- Opening Delimiter -
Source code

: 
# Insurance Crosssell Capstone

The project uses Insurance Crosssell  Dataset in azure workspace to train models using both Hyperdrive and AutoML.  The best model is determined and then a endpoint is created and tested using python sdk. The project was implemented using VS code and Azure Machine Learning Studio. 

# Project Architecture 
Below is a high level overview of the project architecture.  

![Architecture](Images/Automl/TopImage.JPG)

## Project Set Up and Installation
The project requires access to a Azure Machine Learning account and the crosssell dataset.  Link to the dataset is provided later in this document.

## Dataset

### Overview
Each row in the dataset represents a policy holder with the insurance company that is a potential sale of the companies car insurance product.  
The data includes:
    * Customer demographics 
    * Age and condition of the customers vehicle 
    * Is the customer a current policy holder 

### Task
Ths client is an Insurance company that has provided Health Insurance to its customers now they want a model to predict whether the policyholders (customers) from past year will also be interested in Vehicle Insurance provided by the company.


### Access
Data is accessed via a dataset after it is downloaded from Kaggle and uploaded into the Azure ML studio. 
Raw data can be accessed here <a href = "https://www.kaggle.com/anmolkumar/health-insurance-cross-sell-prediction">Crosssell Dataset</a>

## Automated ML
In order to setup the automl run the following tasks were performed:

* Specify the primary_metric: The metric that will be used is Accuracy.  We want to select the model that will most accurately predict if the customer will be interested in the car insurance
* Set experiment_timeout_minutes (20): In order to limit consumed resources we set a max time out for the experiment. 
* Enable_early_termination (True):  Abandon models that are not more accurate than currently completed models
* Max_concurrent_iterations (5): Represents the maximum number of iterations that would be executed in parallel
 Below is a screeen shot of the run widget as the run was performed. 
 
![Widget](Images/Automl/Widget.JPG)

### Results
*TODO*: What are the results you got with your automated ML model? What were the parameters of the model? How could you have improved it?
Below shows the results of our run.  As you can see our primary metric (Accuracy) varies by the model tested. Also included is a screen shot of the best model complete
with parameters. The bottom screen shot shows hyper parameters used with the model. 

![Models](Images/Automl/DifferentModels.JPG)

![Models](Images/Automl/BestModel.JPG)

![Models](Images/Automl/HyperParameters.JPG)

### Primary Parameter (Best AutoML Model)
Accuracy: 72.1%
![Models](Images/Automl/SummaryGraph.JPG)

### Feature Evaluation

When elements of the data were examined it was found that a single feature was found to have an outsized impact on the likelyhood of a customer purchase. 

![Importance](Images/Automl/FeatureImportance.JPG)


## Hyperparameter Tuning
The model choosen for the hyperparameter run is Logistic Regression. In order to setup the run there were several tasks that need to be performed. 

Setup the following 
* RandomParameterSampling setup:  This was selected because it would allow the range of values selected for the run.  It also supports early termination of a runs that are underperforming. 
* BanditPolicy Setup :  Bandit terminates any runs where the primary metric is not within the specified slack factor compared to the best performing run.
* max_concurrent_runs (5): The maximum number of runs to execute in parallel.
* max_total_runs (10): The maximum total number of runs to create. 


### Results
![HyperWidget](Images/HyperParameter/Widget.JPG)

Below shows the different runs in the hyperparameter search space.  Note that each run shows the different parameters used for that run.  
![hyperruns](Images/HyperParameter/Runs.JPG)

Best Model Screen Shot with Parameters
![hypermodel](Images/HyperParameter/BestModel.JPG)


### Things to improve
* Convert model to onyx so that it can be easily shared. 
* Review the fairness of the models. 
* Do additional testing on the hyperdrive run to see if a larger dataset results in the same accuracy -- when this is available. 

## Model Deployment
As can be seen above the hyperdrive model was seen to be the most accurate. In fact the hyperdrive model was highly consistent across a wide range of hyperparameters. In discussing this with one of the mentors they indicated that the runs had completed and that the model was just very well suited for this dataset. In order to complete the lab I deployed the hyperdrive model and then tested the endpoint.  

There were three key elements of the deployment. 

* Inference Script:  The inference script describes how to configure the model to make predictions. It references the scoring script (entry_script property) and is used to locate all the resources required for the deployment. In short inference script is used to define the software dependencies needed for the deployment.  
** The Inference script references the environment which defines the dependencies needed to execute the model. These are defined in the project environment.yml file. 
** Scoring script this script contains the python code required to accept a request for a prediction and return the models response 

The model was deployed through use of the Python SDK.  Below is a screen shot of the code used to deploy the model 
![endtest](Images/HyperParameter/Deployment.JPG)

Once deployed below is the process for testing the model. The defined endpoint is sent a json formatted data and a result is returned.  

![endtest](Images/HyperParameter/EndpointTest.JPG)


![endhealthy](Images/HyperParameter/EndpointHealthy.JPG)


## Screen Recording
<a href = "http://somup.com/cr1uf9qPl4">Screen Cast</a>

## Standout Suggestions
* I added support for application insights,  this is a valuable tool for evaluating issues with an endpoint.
- Closing Delimiter -
Copy all lines of the listing above that contain the string "accessed".

Data is accessed via a dataset after it is downloaded from Kaggle and uploaded into the Azure ML studio. 
Raw data can be accessed here <a href = "https://www.kaggle.com/anmolkumar/health-insurance-cross-sell-prediction">Crosssell Dataset</a>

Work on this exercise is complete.